> [EXERCISE OBJECTIVE] Type every record exactly as it appears.

================

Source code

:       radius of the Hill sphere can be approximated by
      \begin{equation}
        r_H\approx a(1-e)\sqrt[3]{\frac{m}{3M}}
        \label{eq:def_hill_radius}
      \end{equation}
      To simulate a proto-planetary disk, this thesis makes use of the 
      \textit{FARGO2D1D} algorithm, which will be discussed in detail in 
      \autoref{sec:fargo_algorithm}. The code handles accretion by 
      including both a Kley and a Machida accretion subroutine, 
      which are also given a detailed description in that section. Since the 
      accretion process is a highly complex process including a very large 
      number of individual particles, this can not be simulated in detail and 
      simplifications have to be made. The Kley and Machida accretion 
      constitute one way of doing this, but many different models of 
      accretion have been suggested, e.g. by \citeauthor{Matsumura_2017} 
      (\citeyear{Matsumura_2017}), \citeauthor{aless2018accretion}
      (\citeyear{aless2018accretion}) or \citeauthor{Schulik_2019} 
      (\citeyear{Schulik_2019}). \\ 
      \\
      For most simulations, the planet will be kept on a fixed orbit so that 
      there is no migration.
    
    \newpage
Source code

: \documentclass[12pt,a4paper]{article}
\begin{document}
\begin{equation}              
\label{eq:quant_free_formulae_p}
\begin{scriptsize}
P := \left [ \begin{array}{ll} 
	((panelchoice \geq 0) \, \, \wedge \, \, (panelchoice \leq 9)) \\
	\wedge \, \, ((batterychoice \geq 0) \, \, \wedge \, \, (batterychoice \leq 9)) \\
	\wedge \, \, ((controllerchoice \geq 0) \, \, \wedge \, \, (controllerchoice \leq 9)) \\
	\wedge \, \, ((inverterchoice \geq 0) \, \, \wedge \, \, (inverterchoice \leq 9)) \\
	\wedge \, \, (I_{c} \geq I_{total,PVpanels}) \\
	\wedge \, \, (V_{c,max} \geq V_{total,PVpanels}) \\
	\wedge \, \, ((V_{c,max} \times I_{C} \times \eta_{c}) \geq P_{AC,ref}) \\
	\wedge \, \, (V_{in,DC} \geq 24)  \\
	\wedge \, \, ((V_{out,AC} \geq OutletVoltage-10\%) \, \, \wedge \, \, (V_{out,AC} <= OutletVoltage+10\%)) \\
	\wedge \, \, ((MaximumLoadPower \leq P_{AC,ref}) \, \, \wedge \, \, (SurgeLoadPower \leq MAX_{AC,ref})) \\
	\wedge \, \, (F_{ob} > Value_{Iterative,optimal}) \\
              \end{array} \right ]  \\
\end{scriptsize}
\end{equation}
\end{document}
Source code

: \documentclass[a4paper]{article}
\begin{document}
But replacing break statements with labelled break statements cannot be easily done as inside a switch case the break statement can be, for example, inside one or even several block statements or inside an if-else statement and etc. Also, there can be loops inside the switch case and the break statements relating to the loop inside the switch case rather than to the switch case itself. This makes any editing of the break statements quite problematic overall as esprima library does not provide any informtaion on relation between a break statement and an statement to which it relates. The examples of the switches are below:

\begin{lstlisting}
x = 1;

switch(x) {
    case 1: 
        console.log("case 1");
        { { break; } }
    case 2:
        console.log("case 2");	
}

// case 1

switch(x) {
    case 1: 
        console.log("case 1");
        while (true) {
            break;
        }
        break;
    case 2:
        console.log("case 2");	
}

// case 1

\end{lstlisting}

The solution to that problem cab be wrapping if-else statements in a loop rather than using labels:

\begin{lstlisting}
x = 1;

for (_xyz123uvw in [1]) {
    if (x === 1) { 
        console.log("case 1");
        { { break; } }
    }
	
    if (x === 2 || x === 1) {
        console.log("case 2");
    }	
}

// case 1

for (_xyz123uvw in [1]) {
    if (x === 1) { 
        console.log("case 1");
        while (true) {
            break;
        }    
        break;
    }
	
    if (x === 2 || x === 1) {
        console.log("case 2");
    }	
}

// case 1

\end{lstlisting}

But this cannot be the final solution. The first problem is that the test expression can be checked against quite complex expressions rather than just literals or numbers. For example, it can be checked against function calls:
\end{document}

================

> [TASK ANSWER]
Source code

:       radius of the Hill sphere can be approximated by
      \begin{equation}
        r_H\approx a(1-e)\sqrt[3]{\frac{m}{3M}}
        \label{eq:def_hill_radius}
      \end{equation}
      To simulate a proto-planetary disk, this thesis makes use of the 
      \textit{FARGO2D1D} algorithm, which will be discussed in detail in 
      \autoref{sec:fargo_algorithm}. The code handles accretion by 
      including both a Kley and a Machida accretion subroutine, 
      which are also given a detailed description in that section. Since the 
      accretion process is a highly complex process including a very large 
      number of individual particles, this can not be simulated in detail and 
      simplifications have to be made. The Kley and Machida accretion 
      constitute one way of doing this, but many different models of 
      accretion have been suggested, e.g. by \citeauthor{Matsumura_2017} 
      (\citeyear{Matsumura_2017}), \citeauthor{aless2018accretion}
      (\citeyear{aless2018accretion}) or \citeauthor{Schulik_2019} 
      (\citeyear{Schulik_2019}). \\ 
      \\
      For most simulations, the planet will be kept on a fixed orbit so that 
      there is no migration.
    
    \newpage
Source code

: \documentclass[12pt,a4paper]{article}
\begin{document}
\begin{equation}              
\label{eq:quant_free_formulae_p}
\begin{scriptsize}
P := \left [ \begin{array}{ll} 
	((panelchoice \geq 0) \, \, \wedge \, \, (panelchoice \leq 9)) \\
	\wedge \, \, ((batterychoice \geq 0) \, \, \wedge \, \, (batterychoice \leq 9)) \\
	\wedge \, \, ((controllerchoice \geq 0) \, \, \wedge \, \, (controllerchoice \leq 9)) \\
	\wedge \, \, ((inverterchoice \geq 0) \, \, \wedge \, \, (inverterchoice \leq 9)) \\
	\wedge \, \, (I_{c} \geq I_{total,PVpanels}) \\
	\wedge \, \, (V_{c,max} \geq V_{total,PVpanels}) \\
	\wedge \, \, ((V_{c,max} \times I_{C} \times \eta_{c}) \geq P_{AC,ref}) \\
	\wedge \, \, (V_{in,DC} \geq 24)  \\
	\wedge \, \, ((V_{out,AC} \geq OutletVoltage-10\%) \, \, \wedge \, \, (V_{out,AC} <= OutletVoltage+10\%)) \\
	\wedge \, \, ((MaximumLoadPower \leq P_{AC,ref}) \, \, \wedge \, \, (SurgeLoadPower \leq MAX_{AC,ref})) \\
	\wedge \, \, (F_{ob} > Value_{Iterative,optimal}) \\
              \end{array} \right ]  \\
\end{scriptsize}
\end{equation}
\end{document}
Source code

: \documentclass[a4paper]{article}
\begin{document}
But replacing break statements with labelled break statements cannot be easily done as inside a switch case the break statement can be, for example, inside one or even several block statements or inside an if-else statement and etc. Also, there can be loops inside the switch case and the break statements relating to the loop inside the switch case rather than to the switch case itself. This makes any editing of the break statements quite problematic overall as esprima library does not provide any informtaion on relation between a break statement and an statement to which it relates. The examples of the switches are below:

\begin{lstlisting}
x = 1;

switch(x) {
    case 1: 
        console.log("case 1");
        { { break; } }
    case 2:
        console.log("case 2");	
}

// case 1

switch(x) {
    case 1: 
        console.log("case 1");
        while (true) {
            break;
        }
        break;
    case 2:
        console.log("case 2");	
}

// case 1

\end{lstlisting}

The solution to that problem cab be wrapping if-else statements in a loop rather than using labels:

\begin{lstlisting}
x = 1;

for (_xyz123uvw in [1]) {
    if (x === 1) { 
        console.log("case 1");
        { { break; } }
    }
	
    if (x === 2 || x === 1) {
        console.log("case 2");
    }	
}

// case 1

for (_xyz123uvw in [1]) {
    if (x === 1) { 
        console.log("case 1");
        while (true) {
            break;
        }    
        break;
    }
	
    if (x === 2 || x === 1) {
        console.log("case 2");
    }	
}

// case 1

\end{lstlisting}

But this cannot be the final solution. The first problem is that the test expression can be checked against quite complex expressions rather than just literals or numbers. For example, it can be checked against function calls:
\end{document}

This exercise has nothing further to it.